- Good for making with children - there's crumbling, mashing and easy mixing
- Easy to make, but make sure to read through the method carefully first or simplify it as per my suggestion
- The recipe says it can be frozen (everyone should have emergency cake!)
- The crumble topping is really yummy and a nice finishing touch
- Can easily be made dairy free as the recipe only calls for small quantities of butter and milk which could be easily substituted
- The method could have been written a bit clearer - I ended up making a mistake
- There was a little unnecessary faff in beating the egg white and sugar together first and then folding in. I slipped up here and just stirred the wet and dry ingredients together in separate bowls which turned out fine, so you can easily leave out this step
- A little too heavy on the brazil nuts for me making it quite crunchy
- Mine took a bit longer to bake than the recipe suggests - more like 50 than 40 mins in my fan oven, and a little longer wouldn't have hurt
- Keep and eye on the crumble topping as it browns easily and cover with foil towards the end to stop it getting too crispy - it will be much easier to cut
- You don't need to worry with the whisking of the egg white and sugar if you don't want to - I didn't! Plus not doing so means less washing up (oh, to own a dishwasher!)
What I thought...
Slight misunderstanding with the method aside, I really liked this cake - it's yummy and the fact that it's banana means you can pretend it's healthy. The banana and oil also keeps it's nice and moist.
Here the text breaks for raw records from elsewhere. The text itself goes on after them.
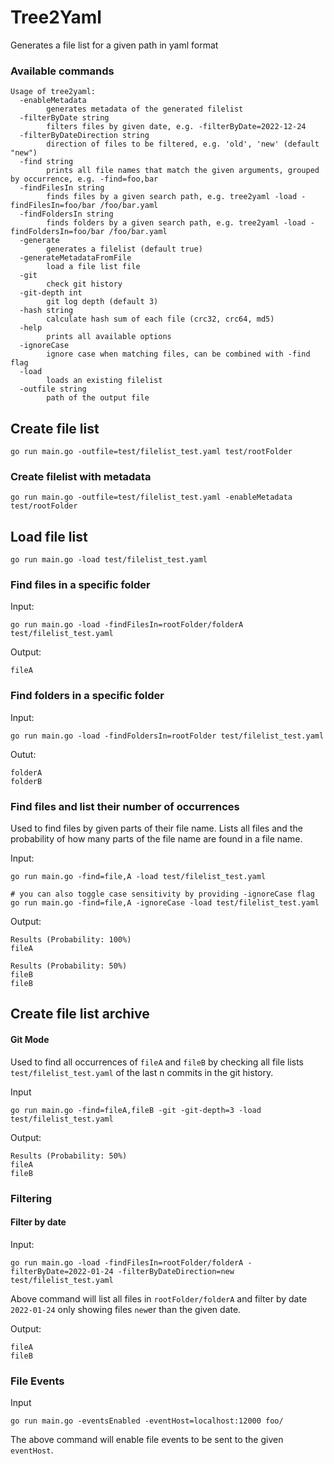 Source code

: # Tree2Yaml

Generates a file list for a given path in yaml format

### Available commands
```
Usage of tree2yaml:
  -enableMetadata
    	generates metadata of the generated filelist
  -filterByDate string
    	filters files by given date, e.g. -filterByDate=2022-12-24
  -filterByDateDirection string
    	direction of files to be filtered, e.g. 'old', 'new' (default "new")
  -find string
    	prints all file names that match the given arguments, grouped by occurrence, e.g. -find=foo,bar
  -findFilesIn string
    	finds files by a given search path, e.g. tree2yaml -load -findFilesIn=foo/bar /foo/bar.yaml
  -findFoldersIn string
    	finds folders by a given search path, e.g. tree2yaml -load -findFoldersIn=foo/bar /foo/bar.yaml
  -generate
    	generates a filelist (default true)
  -generateMetadataFromFile
    	load a file list file
  -git
    	check git history
  -git-depth int
    	git log depth (default 3)
  -hash string
    	calculate hash sum of each file (crc32, crc64, md5)
  -help
    	prints all available options
  -ignoreCase
    	ignore case when matching files, can be combined with -find flag
  -load
    	loads an existing filelist
  -outfile string
    	path of the output file

```


## Create file list

```
go run main.go -outfile=test/filelist_test.yaml test/rootFolder
```

### Create filelist with metadata

```
go run main.go -outfile=test/filelist_test.yaml -enableMetadata test/rootFolder
```

## Load file list
```
go run main.go -load test/filelist_test.yaml
```

### Find files in a specific folder
Input:
```
go run main.go -load -findFilesIn=rootFolder/folderA test/filelist_test.yaml
```

Output:
```
fileA
```

### Find folders in a specific folder
Input:
```
go run main.go -load -findFoldersIn=rootFolder test/filelist_test.yaml
```

Outut:
```
folderA
folderB
```

### Find files and list their number of occurrences

Used to find files by given parts of their file name.
Lists all files and the probability of how many parts of the file name are found in a file name.

Input:
```
go run main.go -find=file,A -load test/filelist_test.yaml

# you can also toggle case sensitivity by providing -ignoreCase flag
go run main.go -find=file,A -ignoreCase -load test/filelist_test.yaml
```

Output:
```
Results (Probability: 100%)
fileA

Results (Probability: 50%)
fileB
fileB
```

## Create file list archive

#### Git Mode

Used to find all occurrences of `fileA` and `fileB` by checking all file lists `test/filelist_test.yaml` 
of the last n commits in the git history.

Input
```
go run main.go -find=fileA,fileB -git -git-depth=3 -load test/filelist_test.yaml
```

Output:
```
Results (Probability: 50%)
fileA
fileB
```

### Filtering

#### Filter by date
Input:
```
go run main.go -load -findFilesIn=rootFolder/folderA -filterByDate=2022-01-24 -filterByDateDirection=new test/filelist_test.yaml
```
Above command will list all files in `rootFolder/folderA` and filter by date `2022-01-24` only showing files `new`er than the given date.

Output:
```
fileA
fileB
```

### File Events
Input
```
go run main.go -eventsEnabled -eventHost=localhost:12000 foo/
```
The above command will enable file events to be sent to the given `eventHost`.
However, next time I think I'll use fewer brazil nuts and perhaps slightly more cinnamon as it didn't really come through. I loved the crumble topping though, especially the hint of coconut, so I think I may be recycling that idea in other loaf cakes I make!
Overall a good solid recipe and a nice starting point to play around with and tailor to your own tastes. I will definitely be baking this again, albeit with a few alterations.